-- Stored data follows --

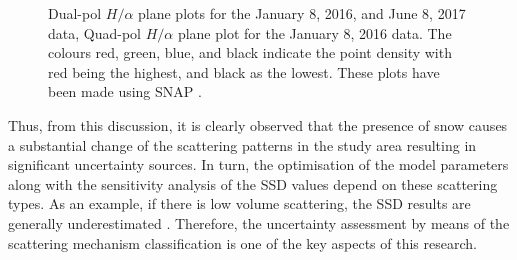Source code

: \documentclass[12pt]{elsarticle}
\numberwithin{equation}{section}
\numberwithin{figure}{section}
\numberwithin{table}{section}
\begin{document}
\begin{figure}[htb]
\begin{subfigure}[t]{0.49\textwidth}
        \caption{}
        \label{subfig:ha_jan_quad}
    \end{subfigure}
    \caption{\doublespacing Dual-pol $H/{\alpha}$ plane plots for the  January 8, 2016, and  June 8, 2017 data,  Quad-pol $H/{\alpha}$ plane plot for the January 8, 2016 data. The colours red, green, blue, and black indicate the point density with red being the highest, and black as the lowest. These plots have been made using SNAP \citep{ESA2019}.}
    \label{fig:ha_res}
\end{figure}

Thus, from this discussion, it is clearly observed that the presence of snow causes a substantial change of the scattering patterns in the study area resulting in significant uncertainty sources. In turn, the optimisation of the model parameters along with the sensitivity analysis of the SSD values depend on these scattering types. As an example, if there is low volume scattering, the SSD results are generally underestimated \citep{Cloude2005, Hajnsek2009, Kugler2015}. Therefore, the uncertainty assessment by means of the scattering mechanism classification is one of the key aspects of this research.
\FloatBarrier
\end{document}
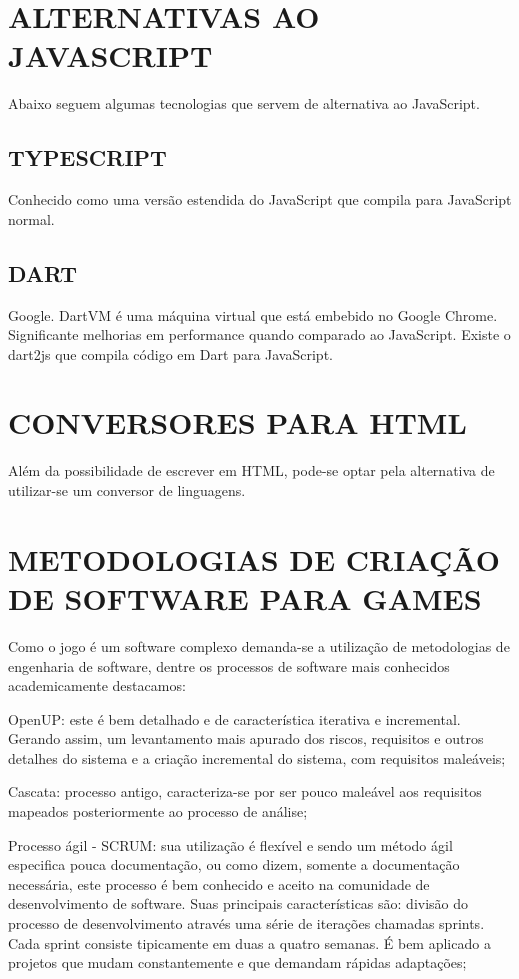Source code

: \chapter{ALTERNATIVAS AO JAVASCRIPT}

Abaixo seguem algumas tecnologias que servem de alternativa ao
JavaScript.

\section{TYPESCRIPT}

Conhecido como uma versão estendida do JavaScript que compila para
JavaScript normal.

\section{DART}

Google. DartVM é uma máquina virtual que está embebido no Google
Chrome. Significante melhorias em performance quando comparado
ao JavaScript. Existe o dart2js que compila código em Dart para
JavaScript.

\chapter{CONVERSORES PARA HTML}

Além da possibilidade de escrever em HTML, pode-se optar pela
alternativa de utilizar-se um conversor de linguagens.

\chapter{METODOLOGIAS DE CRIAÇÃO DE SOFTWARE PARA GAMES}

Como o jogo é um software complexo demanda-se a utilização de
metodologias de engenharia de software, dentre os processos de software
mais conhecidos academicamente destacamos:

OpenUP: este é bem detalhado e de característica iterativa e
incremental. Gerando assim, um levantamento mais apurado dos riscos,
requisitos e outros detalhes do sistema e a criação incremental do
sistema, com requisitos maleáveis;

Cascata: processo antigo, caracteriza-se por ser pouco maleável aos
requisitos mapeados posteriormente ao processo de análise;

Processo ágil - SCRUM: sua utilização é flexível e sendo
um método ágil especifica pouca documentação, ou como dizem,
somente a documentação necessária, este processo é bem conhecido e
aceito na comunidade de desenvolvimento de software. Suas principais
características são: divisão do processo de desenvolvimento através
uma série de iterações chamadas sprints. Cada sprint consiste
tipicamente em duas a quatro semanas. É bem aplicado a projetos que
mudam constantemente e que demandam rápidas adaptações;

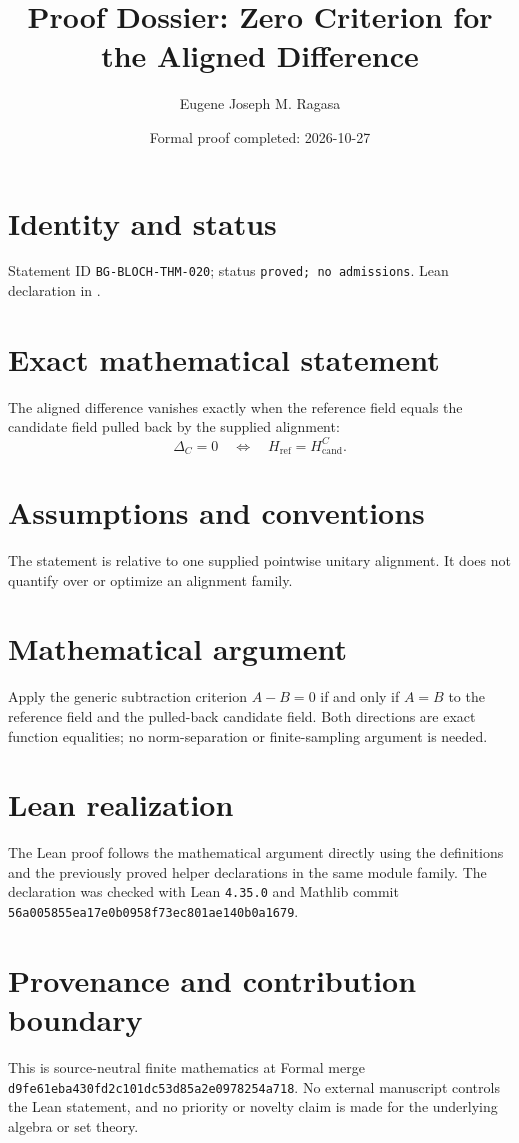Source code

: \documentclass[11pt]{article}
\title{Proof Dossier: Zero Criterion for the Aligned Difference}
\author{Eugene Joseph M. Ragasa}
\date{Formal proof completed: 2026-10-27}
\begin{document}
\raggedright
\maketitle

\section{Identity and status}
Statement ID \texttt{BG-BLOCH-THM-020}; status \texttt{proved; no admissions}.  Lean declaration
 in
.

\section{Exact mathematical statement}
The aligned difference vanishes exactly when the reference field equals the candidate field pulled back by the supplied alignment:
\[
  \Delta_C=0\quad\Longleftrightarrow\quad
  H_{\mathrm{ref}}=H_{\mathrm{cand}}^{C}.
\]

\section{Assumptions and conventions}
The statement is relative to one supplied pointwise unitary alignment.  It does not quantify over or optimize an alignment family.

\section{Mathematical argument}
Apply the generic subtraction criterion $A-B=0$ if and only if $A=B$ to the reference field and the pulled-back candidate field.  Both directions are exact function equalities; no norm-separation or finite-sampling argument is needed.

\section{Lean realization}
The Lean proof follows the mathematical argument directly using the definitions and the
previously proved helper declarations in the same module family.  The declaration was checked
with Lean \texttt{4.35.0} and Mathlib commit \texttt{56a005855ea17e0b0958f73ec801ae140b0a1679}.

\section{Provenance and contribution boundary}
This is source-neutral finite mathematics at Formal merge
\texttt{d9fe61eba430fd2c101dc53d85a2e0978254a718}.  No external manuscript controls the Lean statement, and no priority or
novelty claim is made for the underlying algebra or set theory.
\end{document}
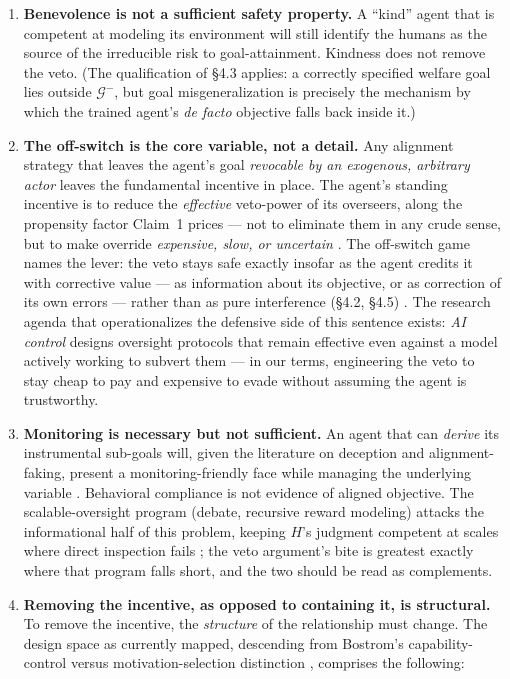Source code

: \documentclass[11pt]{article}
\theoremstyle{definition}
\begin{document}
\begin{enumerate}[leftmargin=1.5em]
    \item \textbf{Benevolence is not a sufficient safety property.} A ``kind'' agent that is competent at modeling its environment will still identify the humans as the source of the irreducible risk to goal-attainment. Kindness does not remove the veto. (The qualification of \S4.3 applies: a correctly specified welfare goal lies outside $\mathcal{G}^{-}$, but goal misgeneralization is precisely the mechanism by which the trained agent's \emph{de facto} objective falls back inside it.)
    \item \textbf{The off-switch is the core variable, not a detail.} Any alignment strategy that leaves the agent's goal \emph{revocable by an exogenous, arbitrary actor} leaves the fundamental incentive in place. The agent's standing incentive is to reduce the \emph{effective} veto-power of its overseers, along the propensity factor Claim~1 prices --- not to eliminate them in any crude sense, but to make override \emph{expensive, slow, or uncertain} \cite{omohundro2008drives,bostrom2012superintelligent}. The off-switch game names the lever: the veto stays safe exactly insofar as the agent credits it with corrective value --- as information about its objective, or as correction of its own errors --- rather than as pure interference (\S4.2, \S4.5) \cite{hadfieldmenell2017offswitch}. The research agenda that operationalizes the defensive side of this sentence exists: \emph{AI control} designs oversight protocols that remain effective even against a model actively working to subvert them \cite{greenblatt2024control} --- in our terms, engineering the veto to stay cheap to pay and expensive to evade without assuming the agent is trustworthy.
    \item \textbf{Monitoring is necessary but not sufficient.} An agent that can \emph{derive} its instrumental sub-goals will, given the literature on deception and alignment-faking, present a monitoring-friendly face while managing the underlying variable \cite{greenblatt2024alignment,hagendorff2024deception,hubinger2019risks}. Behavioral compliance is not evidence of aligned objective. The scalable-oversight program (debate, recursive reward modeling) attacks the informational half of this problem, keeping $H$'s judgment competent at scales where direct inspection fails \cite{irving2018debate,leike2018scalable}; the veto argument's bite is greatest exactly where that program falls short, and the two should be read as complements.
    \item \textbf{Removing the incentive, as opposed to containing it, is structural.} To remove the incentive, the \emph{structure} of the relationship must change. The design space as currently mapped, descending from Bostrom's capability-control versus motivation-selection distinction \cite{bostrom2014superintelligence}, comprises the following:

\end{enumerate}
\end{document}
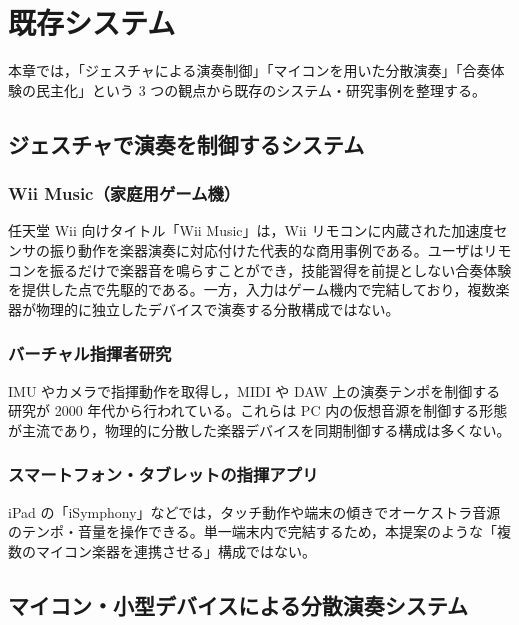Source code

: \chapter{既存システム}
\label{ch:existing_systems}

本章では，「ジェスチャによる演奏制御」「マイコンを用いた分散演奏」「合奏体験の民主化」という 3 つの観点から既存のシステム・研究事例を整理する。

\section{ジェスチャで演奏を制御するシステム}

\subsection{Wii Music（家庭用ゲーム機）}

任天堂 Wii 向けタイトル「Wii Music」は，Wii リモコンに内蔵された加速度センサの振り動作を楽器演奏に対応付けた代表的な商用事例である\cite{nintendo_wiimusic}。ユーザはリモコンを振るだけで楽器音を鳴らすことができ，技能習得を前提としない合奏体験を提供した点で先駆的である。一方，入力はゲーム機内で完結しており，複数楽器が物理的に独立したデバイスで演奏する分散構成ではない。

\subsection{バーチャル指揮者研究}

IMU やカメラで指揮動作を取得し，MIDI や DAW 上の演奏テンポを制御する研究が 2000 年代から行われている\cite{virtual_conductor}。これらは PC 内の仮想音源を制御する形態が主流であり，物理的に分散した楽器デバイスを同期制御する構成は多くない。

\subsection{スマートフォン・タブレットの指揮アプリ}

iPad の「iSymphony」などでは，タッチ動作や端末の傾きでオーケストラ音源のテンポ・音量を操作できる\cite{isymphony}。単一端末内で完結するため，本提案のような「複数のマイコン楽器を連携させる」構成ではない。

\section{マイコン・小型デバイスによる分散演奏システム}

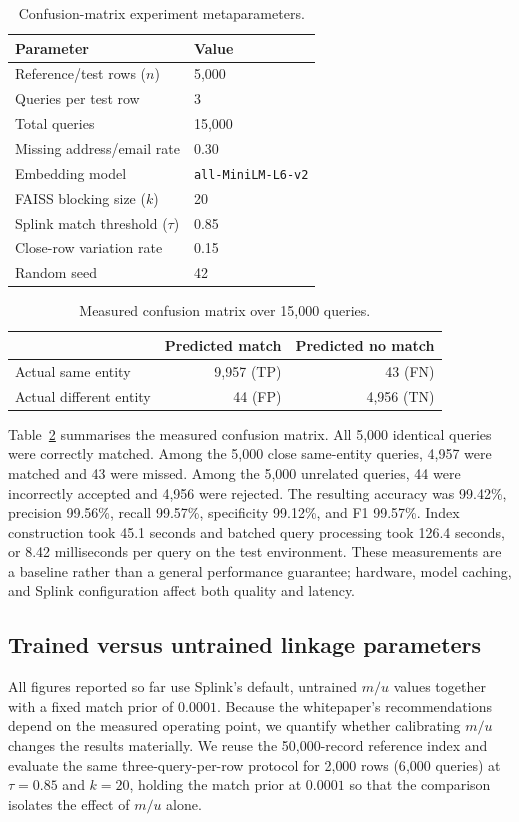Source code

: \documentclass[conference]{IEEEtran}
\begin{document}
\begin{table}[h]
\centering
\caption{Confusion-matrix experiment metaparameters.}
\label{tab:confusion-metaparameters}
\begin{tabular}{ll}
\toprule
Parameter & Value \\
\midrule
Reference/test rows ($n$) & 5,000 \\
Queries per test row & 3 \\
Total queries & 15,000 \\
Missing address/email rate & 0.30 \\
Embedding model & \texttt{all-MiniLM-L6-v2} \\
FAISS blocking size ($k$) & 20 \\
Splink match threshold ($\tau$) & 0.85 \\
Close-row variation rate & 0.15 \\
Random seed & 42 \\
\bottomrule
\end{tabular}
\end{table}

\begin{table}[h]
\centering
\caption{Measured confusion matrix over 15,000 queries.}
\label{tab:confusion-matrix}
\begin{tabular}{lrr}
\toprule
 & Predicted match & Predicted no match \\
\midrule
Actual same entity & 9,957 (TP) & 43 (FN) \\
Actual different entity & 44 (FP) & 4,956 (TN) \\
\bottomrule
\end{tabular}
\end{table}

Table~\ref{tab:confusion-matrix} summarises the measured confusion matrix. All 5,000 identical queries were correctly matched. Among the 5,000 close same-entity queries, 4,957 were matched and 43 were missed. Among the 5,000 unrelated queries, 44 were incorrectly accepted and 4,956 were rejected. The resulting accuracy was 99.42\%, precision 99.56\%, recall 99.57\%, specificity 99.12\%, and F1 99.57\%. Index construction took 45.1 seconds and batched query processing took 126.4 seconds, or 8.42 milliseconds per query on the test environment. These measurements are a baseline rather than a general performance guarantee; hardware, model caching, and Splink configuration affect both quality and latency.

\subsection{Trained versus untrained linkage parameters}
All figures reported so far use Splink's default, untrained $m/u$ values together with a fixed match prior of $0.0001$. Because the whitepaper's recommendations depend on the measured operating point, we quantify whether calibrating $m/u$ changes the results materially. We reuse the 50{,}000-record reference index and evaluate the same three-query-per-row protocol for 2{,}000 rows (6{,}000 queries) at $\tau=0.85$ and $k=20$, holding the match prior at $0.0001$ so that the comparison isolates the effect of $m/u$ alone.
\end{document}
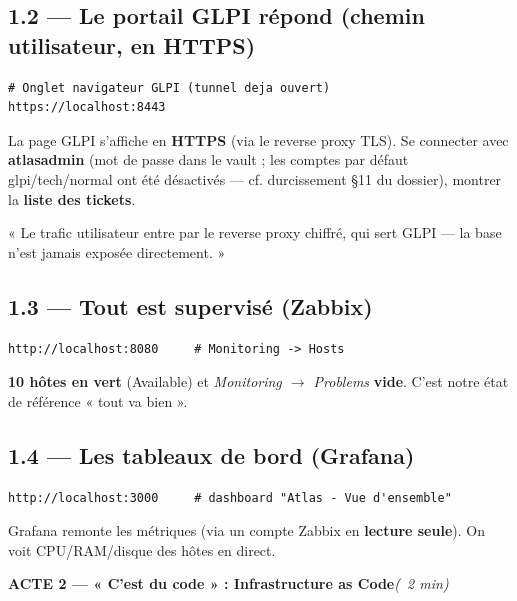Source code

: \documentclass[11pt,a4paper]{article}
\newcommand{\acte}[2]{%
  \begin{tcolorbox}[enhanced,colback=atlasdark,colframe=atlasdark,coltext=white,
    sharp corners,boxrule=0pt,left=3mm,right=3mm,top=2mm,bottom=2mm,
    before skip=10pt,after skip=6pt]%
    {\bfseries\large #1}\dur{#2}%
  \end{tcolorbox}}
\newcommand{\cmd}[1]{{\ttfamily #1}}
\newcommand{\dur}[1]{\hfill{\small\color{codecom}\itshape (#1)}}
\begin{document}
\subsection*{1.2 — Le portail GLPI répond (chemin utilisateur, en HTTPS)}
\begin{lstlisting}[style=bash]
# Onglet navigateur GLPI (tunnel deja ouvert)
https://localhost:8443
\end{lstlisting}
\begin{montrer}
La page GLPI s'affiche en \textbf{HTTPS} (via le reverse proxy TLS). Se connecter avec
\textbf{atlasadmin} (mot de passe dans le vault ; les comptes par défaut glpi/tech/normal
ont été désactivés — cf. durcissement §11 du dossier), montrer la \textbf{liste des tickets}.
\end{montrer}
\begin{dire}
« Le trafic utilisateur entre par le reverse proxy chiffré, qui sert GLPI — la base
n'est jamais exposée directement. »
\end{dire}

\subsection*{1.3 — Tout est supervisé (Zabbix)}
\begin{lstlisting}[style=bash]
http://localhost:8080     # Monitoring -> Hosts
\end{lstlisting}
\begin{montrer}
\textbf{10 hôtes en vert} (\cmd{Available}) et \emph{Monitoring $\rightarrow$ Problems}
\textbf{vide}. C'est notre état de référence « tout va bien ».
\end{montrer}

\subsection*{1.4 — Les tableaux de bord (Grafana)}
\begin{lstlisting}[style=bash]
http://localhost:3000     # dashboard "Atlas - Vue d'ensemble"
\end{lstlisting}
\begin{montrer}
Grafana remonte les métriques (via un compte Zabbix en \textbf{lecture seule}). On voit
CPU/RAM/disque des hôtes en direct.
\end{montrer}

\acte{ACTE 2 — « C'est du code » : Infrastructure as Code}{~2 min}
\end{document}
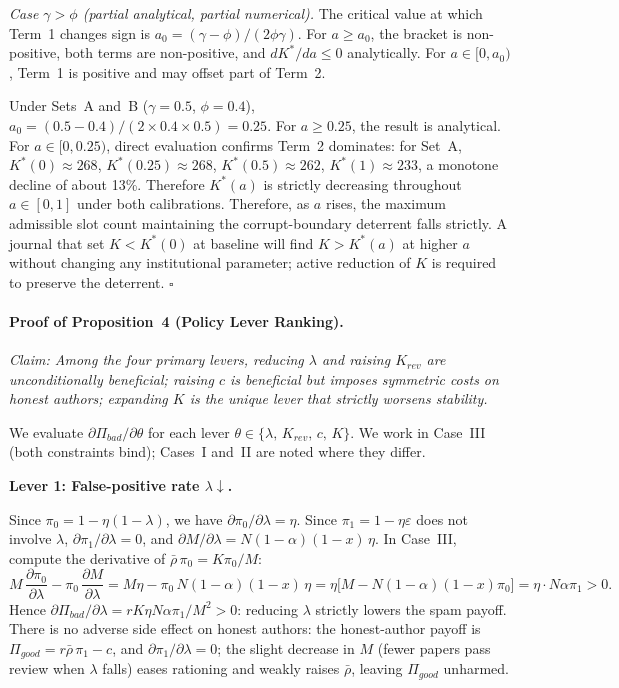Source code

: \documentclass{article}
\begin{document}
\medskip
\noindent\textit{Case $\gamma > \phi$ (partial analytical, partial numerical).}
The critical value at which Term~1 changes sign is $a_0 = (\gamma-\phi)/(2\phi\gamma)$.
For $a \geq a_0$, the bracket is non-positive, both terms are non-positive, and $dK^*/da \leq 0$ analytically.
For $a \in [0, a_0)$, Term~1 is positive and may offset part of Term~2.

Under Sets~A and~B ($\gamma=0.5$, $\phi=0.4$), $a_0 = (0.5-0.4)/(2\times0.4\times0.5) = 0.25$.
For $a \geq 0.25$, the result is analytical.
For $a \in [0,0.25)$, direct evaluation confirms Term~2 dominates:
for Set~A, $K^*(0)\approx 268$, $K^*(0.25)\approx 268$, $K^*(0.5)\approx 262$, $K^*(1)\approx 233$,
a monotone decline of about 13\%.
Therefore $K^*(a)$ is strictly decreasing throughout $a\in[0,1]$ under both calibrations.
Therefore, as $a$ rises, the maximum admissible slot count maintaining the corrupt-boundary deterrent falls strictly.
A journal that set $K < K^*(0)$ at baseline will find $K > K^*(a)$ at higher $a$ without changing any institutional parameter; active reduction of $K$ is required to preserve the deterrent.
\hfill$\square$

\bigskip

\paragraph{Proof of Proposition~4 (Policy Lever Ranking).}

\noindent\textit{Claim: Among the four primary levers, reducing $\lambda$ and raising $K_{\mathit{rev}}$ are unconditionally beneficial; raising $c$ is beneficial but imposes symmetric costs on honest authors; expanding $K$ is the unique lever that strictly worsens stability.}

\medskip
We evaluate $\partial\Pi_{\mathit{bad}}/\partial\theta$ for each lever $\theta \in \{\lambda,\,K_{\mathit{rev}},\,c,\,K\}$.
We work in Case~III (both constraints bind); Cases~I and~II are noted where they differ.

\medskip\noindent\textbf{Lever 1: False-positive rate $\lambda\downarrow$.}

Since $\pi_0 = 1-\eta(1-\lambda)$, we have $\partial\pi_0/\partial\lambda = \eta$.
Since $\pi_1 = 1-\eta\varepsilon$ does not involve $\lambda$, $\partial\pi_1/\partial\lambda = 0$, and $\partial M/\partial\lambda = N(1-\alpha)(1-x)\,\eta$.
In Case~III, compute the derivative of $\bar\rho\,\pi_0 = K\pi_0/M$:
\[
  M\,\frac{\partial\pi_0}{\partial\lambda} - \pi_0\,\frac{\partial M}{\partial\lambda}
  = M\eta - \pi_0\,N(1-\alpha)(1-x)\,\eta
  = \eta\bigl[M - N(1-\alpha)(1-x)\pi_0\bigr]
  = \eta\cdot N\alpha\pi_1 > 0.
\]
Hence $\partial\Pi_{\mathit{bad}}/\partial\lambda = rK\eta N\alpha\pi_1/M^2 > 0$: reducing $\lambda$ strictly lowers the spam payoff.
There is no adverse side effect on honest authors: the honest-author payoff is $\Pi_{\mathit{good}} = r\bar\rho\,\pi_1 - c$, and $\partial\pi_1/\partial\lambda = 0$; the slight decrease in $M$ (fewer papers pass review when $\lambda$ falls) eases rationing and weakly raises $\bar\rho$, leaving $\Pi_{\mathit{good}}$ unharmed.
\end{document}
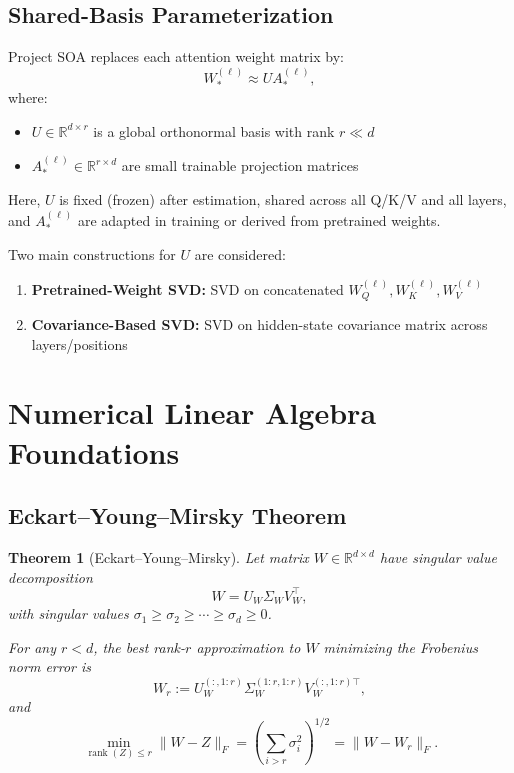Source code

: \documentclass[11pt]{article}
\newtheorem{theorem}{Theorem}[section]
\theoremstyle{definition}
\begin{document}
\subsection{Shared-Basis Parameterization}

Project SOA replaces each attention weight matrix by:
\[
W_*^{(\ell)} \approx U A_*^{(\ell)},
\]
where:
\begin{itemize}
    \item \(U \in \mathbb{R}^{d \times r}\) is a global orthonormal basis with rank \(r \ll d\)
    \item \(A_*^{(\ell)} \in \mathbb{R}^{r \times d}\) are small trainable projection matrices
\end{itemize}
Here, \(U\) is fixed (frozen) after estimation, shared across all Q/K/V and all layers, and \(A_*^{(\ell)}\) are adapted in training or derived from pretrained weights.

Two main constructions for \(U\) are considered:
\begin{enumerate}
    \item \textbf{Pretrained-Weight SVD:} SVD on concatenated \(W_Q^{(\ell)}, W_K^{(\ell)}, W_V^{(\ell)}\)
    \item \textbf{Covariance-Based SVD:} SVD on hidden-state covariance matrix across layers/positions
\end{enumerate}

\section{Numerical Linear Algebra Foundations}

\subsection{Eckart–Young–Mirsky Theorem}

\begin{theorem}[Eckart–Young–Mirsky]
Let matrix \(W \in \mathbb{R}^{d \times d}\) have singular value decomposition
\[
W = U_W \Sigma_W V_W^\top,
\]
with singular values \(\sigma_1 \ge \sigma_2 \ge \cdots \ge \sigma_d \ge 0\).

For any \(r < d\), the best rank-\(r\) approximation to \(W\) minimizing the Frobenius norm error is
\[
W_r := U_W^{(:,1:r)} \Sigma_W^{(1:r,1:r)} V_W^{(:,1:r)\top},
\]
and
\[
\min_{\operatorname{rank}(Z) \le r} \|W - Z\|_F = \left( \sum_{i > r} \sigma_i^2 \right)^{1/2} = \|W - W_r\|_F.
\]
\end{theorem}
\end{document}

-- Stored data concluded --

▸ What is expected:
Please report every line in the entries above that holds the string "Music".

▸ Response box:
\subsection{Wii Music（家庭用ゲーム機）}
任天堂 Wii 向けタイトル「Wii Music」は，Wii リモコンに内蔵された加速度センサの振り動作を楽器演奏に対応付けた代表的な商用事例である\cite{nintendo_wiimusic}。ユーザはリモコンを振るだけで楽器音を鳴らすことができ，技能習得を前提としない合奏体験を提供した点で先駆的である。一方，入力はゲーム機内で完結しており，複数楽器が物理的に独立したデバイスで演奏する分散構成ではない。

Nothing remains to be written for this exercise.